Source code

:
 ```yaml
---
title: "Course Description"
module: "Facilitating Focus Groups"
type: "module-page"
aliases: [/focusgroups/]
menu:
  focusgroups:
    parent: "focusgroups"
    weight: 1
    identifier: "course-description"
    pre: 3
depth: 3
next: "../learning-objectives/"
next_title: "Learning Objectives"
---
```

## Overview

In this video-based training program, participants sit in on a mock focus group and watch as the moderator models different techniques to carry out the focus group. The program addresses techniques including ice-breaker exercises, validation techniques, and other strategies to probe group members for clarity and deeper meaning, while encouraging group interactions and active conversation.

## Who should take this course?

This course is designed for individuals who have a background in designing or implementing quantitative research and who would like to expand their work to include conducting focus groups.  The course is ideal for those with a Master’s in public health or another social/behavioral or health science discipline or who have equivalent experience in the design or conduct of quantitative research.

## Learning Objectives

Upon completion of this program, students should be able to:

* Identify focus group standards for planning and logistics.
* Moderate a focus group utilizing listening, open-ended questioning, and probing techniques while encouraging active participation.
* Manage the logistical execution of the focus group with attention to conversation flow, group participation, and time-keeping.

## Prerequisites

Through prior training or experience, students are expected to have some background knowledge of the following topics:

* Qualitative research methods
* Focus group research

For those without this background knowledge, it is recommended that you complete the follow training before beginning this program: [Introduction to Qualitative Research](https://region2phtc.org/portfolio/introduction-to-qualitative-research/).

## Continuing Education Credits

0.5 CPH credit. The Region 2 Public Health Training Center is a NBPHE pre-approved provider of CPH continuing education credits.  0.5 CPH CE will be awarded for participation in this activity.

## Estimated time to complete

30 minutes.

* * * *

Please, from the entries above, set down exactly the lines from the one containing "encouraging active participation." through the one containing "Through prior training", and only those.

:: ANSWER TO THIS TASK ::
* Moderate a focus group utilizing listening, open-ended questioning, and probing techniques while encouraging active participation.
* Manage the logistical execution of the focus group with attention to conversation flow, group participation, and time-keeping.

## Prerequisites

Through prior training or experience, students are expected to have some background knowledge of the following topics:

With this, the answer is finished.